The task calls for an exact copy of the records, without any images.

Start of Material provided

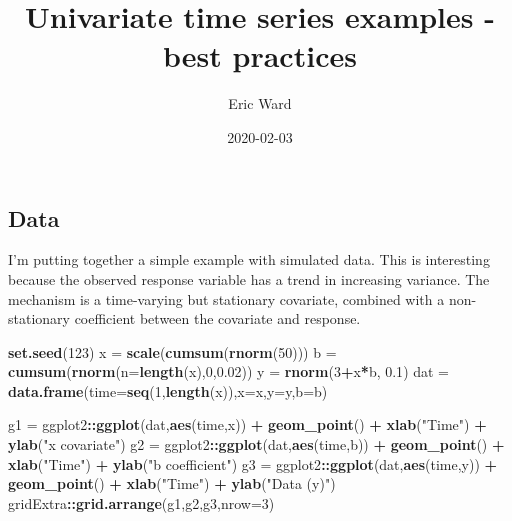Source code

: \documentclass[]{article}
\title{Univariate time series examples - best practices}
\author{Eric Ward}
\date{2020-02-03}
\newenvironment{Shaded}{\begin{snugshade}}{\end{snugshade}}
\newcommand{\DataTypeTok}[1]{\textcolor[rgb]{0.13,0.29,0.53}{#1}}
\newcommand{\DecValTok}[1]{\textcolor[rgb]{0.00,0.00,0.81}{#1}}
\newcommand{\FloatTok}[1]{\textcolor[rgb]{0.00,0.00,0.81}{#1}}
\newcommand{\KeywordTok}[1]{\textcolor[rgb]{0.13,0.29,0.53}{\textbf{#1}}}
\newcommand{\NormalTok}[1]{#1}
\newcommand{\OperatorTok}[1]{\textcolor[rgb]{0.81,0.36,0.00}{\textbf{#1}}}
\newcommand{\StringTok}[1]{\textcolor[rgb]{0.31,0.60,0.02}{#1}}
\begin{document}
\maketitle

\hypertarget{data}{%
\subsection{Data}\label{data}}

I'm putting together a simple example with simulated data. This is
interesting because the observed response variable has a trend in
increasing variance. The mechanism is a time-varying but stationary
covariate, combined with a non-stationary coefficient between the
covariate and response.

\begin{Shaded}
\begin{Highlighting}[]
\KeywordTok{set.seed}\NormalTok{(}\DecValTok{123}\NormalTok{)}
\NormalTok{x =}\StringTok{ }\KeywordTok{scale}\NormalTok{(}\KeywordTok{cumsum}\NormalTok{(}\KeywordTok{rnorm}\NormalTok{(}\DecValTok{50}\NormalTok{)))}
\NormalTok{b =}\StringTok{ }\KeywordTok{cumsum}\NormalTok{(}\KeywordTok{rnorm}\NormalTok{(}\DataTypeTok{n=}\KeywordTok{length}\NormalTok{(x),}\DecValTok{0}\NormalTok{,}\FloatTok{0.02}\NormalTok{))}
\NormalTok{y =}\StringTok{ }\KeywordTok{rnorm}\NormalTok{(}\DecValTok{3}\OperatorTok{+}\NormalTok{x}\OperatorTok{*}\NormalTok{b, }\FloatTok{0.1}\NormalTok{)}
\NormalTok{dat =}\StringTok{ }\KeywordTok{data.frame}\NormalTok{(}\DataTypeTok{time=}\KeywordTok{seq}\NormalTok{(}\DecValTok{1}\NormalTok{,}\KeywordTok{length}\NormalTok{(x)),}\DataTypeTok{x=}\NormalTok{x,}\DataTypeTok{y=}\NormalTok{y,}\DataTypeTok{b=}\NormalTok{b)}

\NormalTok{g1 =}\StringTok{ }\NormalTok{ggplot2}\OperatorTok{::}\KeywordTok{ggplot}\NormalTok{(dat,}\KeywordTok{aes}\NormalTok{(time,x)) }\OperatorTok{+}\StringTok{ }\KeywordTok{geom_point}\NormalTok{() }\OperatorTok{+}\StringTok{ }
\StringTok{  }\KeywordTok{xlab}\NormalTok{(}\StringTok{"Time"}\NormalTok{) }\OperatorTok{+}\StringTok{ }\KeywordTok{ylab}\NormalTok{(}\StringTok{"x covariate"}\NormalTok{)}
\NormalTok{g2 =}\StringTok{ }\NormalTok{ggplot2}\OperatorTok{::}\KeywordTok{ggplot}\NormalTok{(dat,}\KeywordTok{aes}\NormalTok{(time,b)) }\OperatorTok{+}\StringTok{ }\KeywordTok{geom_point}\NormalTok{() }\OperatorTok{+}\StringTok{ }
\StringTok{  }\KeywordTok{xlab}\NormalTok{(}\StringTok{"Time"}\NormalTok{) }\OperatorTok{+}\StringTok{ }\KeywordTok{ylab}\NormalTok{(}\StringTok{"b coefficient"}\NormalTok{)}
\NormalTok{g3 =}\StringTok{ }\NormalTok{ggplot2}\OperatorTok{::}\KeywordTok{ggplot}\NormalTok{(dat,}\KeywordTok{aes}\NormalTok{(time,y)) }\OperatorTok{+}\StringTok{ }\KeywordTok{geom_point}\NormalTok{() }\OperatorTok{+}\StringTok{ }
\StringTok{  }\KeywordTok{xlab}\NormalTok{(}\StringTok{"Time"}\NormalTok{) }\OperatorTok{+}\StringTok{ }\KeywordTok{ylab}\NormalTok{(}\StringTok{"Data (y)"}\NormalTok{)}
\NormalTok{gridExtra}\OperatorTok{::}\KeywordTok{grid.arrange}\NormalTok{(g1,g2,g3,}\DataTypeTok{nrow=}\DecValTok{3}\NormalTok{)}
\end{Highlighting}
\end{Shaded}
\end{document}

End of Material provided

■ Finished exercise:
Source code

: \documentclass[]{article}
\title{Univariate time series examples - best practices}
\author{Eric Ward}
\date{2020-02-03}
\newenvironment{Shaded}{\begin{snugshade}}{\end{snugshade}}
\newcommand{\DataTypeTok}[1]{\textcolor[rgb]{0.13,0.29,0.53}{#1}}
\newcommand{\DecValTok}[1]{\textcolor[rgb]{0.00,0.00,0.81}{#1}}
\newcommand{\FloatTok}[1]{\textcolor[rgb]{0.00,0.00,0.81}{#1}}
\newcommand{\KeywordTok}[1]{\textcolor[rgb]{0.13,0.29,0.53}{\textbf{#1}}}
\newcommand{\NormalTok}[1]{#1}
\newcommand{\OperatorTok}[1]{\textcolor[rgb]{0.81,0.36,0.00}{\textbf{#1}}}
\newcommand{\StringTok}[1]{\textcolor[rgb]{0.31,0.60,0.02}{#1}}
\begin{document}
\maketitle

\hypertarget{data}{%
\subsection{Data}\label{data}}

I'm putting together a simple example with simulated data. This is
interesting because the observed response variable has a trend in
increasing variance. The mechanism is a time-varying but stationary
covariate, combined with a non-stationary coefficient between the
covariate and response.

\begin{Shaded}
\begin{Highlighting}[]
\KeywordTok{set.seed}\NormalTok{(}\DecValTok{123}\NormalTok{)}
\NormalTok{x =}\StringTok{ }\KeywordTok{scale}\NormalTok{(}\KeywordTok{cumsum}\NormalTok{(}\KeywordTok{rnorm}\NormalTok{(}\DecValTok{50}\NormalTok{)))}
\NormalTok{b =}\StringTok{ }\KeywordTok{cumsum}\NormalTok{(}\KeywordTok{rnorm}\NormalTok{(}\DataTypeTok{n=}\KeywordTok{length}\NormalTok{(x),}\DecValTok{0}\NormalTok{,}\FloatTok{0.02}\NormalTok{))}
\NormalTok{y =}\StringTok{ }\KeywordTok{rnorm}\NormalTok{(}\DecValTok{3}\OperatorTok{+}\NormalTok{x}\OperatorTok{*}\NormalTok{b, }\FloatTok{0.1}\NormalTok{)}
\NormalTok{dat =}\StringTok{ }\KeywordTok{data.frame}\NormalTok{(}\DataTypeTok{time=}\KeywordTok{seq}\NormalTok{(}\DecValTok{1}\NormalTok{,}\KeywordTok{length}\NormalTok{(x)),}\DataTypeTok{x=}\NormalTok{x,}\DataTypeTok{y=}\NormalTok{y,}\DataTypeTok{b=}\NormalTok{b)}

\NormalTok{g1 =}\StringTok{ }\NormalTok{ggplot2}\OperatorTok{::}\KeywordTok{ggplot}\NormalTok{(dat,}\KeywordTok{aes}\NormalTok{(time,x)) }\OperatorTok{+}\StringTok{ }\KeywordTok{geom_point}\NormalTok{() }\OperatorTok{+}\StringTok{ }
\StringTok{  }\KeywordTok{xlab}\NormalTok{(}\StringTok{"Time"}\NormalTok{) }\OperatorTok{+}\StringTok{ }\KeywordTok{ylab}\NormalTok{(}\StringTok{"x covariate"}\NormalTok{)}
\NormalTok{g2 =}\StringTok{ }\NormalTok{ggplot2}\OperatorTok{::}\KeywordTok{ggplot}\NormalTok{(dat,}\KeywordTok{aes}\NormalTok{(time,b)) }\OperatorTok{+}\StringTok{ }\KeywordTok{geom_point}\NormalTok{() }\OperatorTok{+}\StringTok{ }
\StringTok{  }\KeywordTok{xlab}\NormalTok{(}\StringTok{"Time"}\NormalTok{) }\OperatorTok{+}\StringTok{ }\KeywordTok{ylab}\NormalTok{(}\StringTok{"b coefficient"}\NormalTok{)}
\NormalTok{g3 =}\StringTok{ }\NormalTok{ggplot2}\OperatorTok{::}\KeywordTok{ggplot}\NormalTok{(dat,}\KeywordTok{aes}\NormalTok{(time,y)) }\OperatorTok{+}\StringTok{ }\KeywordTok{geom_point}\NormalTok{() }\OperatorTok{+}\StringTok{ }
\StringTok{  }\KeywordTok{xlab}\NormalTok{(}\StringTok{"Time"}\NormalTok{) }\OperatorTok{+}\StringTok{ }\KeywordTok{ylab}\NormalTok{(}\StringTok{"Data (y)"}\NormalTok{)}
\NormalTok{gridExtra}\OperatorTok{::}\KeywordTok{grid.arrange}\NormalTok{(g1,g2,g3,}\DataTypeTok{nrow=}\DecValTok{3}\NormalTok{)}
\end{Highlighting}
\end{Shaded}
\end{document}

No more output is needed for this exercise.